El despliegue, bautizado bajo el nombre militar de Yahida Karrar, tuvo como blanco principal un hangar de mantenimiento y refugio de aeronaves de combate F-35, F-16 y F-15 situado en territorio jordano, donde las fuerzas iraníes aseguraron haber ocasionado estragos considerables. Casi de forma simultánea, Teherán confirmó el lanzamiento de proyectiles de alta potencia contra los destructores USS Delbert D. Black (DDG-119) y USS John Paul Jones (DDG-53), a los que también atribuyó afectaciones severas tras la ofensiva.

Desde el alto mando militar iraní se justificó la ofensiva como una contestación directa a las operaciones hostiles emprendidas por Washington contra embarcaciones y buques petroleros de bandera iraní. Esta acción armada responde al anuncio previo realizado por la cúpula de las Fuerzas Armadas de Irán, la cual advirtió que cualquier incursión contra sus barcos mercantes derivaría en represalias inminentes contra la infraestructura castrense norteamericana en la zona.
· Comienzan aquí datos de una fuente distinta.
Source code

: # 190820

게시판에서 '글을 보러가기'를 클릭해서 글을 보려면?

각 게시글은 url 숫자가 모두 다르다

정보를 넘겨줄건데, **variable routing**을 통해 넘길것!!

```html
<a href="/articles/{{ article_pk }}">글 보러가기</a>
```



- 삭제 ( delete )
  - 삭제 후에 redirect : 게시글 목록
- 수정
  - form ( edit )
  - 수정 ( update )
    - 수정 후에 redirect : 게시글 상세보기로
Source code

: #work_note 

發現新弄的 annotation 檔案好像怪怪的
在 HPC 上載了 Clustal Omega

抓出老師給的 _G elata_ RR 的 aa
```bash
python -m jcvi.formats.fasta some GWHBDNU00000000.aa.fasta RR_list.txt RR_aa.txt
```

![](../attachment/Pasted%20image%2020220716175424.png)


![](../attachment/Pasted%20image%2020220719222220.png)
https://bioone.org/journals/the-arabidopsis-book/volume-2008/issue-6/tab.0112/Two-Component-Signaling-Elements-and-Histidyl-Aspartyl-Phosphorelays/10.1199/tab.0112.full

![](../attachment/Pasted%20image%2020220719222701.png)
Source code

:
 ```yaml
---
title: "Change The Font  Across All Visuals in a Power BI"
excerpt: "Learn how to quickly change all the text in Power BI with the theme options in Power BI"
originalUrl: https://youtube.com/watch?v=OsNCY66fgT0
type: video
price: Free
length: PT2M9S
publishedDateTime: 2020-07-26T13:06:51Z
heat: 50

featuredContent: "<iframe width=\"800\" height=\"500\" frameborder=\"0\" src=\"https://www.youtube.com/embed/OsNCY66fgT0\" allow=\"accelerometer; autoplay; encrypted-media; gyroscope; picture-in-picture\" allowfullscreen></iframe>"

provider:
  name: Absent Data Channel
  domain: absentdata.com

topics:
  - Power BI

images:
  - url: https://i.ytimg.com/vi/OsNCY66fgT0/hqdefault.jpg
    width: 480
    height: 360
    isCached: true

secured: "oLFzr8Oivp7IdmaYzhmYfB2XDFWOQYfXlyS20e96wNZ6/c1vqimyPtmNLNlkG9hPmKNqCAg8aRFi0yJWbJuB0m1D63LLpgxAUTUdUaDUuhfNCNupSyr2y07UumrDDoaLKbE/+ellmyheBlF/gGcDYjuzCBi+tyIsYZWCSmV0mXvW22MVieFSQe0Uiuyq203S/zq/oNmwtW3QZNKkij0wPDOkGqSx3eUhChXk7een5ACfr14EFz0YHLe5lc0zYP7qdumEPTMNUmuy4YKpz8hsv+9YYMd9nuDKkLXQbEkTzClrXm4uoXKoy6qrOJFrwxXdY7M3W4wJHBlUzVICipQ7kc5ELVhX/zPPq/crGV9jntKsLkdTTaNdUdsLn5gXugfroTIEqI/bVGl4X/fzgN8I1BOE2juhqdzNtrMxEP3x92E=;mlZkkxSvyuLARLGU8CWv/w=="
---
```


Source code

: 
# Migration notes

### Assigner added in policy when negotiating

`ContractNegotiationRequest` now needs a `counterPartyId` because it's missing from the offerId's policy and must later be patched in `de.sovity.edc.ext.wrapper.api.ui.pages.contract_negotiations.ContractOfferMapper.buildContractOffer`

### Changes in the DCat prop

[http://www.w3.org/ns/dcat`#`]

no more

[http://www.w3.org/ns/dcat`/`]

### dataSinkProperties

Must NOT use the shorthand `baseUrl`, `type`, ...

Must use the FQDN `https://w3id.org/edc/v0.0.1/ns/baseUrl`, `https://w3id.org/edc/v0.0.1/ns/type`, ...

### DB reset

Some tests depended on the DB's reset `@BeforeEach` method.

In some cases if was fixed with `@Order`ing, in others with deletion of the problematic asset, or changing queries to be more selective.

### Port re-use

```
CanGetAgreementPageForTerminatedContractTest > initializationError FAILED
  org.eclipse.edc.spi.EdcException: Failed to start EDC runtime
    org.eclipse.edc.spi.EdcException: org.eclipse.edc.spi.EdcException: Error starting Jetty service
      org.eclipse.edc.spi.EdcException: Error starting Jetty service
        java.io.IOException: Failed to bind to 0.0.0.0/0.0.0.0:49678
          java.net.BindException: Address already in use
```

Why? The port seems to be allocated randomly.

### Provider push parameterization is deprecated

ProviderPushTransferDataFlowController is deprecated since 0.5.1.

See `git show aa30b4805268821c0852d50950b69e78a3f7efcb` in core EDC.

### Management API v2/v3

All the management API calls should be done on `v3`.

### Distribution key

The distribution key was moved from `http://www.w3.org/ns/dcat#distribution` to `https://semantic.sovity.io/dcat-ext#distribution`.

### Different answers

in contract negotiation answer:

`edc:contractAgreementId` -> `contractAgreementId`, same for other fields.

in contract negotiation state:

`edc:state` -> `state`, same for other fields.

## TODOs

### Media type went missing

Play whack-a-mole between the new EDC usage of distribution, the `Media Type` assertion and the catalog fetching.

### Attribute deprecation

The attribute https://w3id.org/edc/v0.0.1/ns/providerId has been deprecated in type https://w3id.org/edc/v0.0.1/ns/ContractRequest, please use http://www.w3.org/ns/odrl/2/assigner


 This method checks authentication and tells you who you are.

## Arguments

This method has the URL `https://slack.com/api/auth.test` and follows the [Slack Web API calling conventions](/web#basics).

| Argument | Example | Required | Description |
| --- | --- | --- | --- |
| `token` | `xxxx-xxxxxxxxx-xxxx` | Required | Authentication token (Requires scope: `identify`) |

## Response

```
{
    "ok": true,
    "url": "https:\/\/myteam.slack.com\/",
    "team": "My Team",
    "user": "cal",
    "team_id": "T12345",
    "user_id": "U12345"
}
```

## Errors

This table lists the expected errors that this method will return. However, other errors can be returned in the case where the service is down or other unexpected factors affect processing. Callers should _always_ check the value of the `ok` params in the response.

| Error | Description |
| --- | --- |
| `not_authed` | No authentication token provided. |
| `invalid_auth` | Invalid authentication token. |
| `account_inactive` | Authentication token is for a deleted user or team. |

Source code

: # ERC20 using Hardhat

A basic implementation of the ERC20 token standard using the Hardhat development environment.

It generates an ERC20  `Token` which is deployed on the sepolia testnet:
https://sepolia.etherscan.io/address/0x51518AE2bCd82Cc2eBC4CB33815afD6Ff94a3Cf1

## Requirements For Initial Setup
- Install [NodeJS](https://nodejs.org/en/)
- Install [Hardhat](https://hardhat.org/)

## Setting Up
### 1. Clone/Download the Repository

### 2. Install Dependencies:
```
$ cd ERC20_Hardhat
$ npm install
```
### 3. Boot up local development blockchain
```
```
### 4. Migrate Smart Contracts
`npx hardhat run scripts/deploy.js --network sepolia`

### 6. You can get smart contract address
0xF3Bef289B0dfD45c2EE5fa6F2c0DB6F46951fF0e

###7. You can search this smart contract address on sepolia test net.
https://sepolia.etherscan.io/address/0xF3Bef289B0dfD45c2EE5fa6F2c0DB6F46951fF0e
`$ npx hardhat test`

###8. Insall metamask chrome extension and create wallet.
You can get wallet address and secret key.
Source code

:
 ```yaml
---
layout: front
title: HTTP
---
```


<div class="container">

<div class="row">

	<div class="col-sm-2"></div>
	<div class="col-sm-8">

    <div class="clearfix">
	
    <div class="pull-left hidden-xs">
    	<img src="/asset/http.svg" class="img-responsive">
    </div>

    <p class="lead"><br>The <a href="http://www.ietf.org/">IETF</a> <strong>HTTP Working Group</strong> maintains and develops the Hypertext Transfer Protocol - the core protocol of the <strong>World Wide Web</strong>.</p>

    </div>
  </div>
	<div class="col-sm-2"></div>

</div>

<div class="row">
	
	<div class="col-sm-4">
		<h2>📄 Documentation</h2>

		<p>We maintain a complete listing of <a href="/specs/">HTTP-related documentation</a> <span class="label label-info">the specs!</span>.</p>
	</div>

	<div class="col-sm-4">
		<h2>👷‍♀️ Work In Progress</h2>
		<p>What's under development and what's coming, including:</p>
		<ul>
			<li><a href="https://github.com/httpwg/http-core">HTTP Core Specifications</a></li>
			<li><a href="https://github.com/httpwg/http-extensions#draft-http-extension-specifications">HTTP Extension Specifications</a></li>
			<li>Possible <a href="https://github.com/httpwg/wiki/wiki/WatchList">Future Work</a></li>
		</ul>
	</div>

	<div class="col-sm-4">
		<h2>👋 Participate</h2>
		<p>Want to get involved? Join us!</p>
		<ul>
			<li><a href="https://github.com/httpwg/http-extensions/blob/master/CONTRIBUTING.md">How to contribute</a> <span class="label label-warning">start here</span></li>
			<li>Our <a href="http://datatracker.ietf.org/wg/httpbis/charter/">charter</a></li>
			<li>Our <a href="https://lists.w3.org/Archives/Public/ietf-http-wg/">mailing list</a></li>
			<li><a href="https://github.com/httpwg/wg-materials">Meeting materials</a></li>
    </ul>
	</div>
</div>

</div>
La secuencia de hostilidades se desencadenó luego de que el Pentágono confirmara la destrucción de cinco buques tanque iraníes, una maniobra ejecutada por Washington como castigo a embestidas previas dirigidas contra uno de sus navíos de guerra, el cual logró sortear los impactos. Ante este escenario de confrontación abierta, la tensión marítima se ha extendido a los puertos de Kuwait y Bahréin, donde la milicia iraní urgió a las tripulaciones comerciales a desalojar sus naves de manera urgente ante la previsión de nuevos ataques en la región.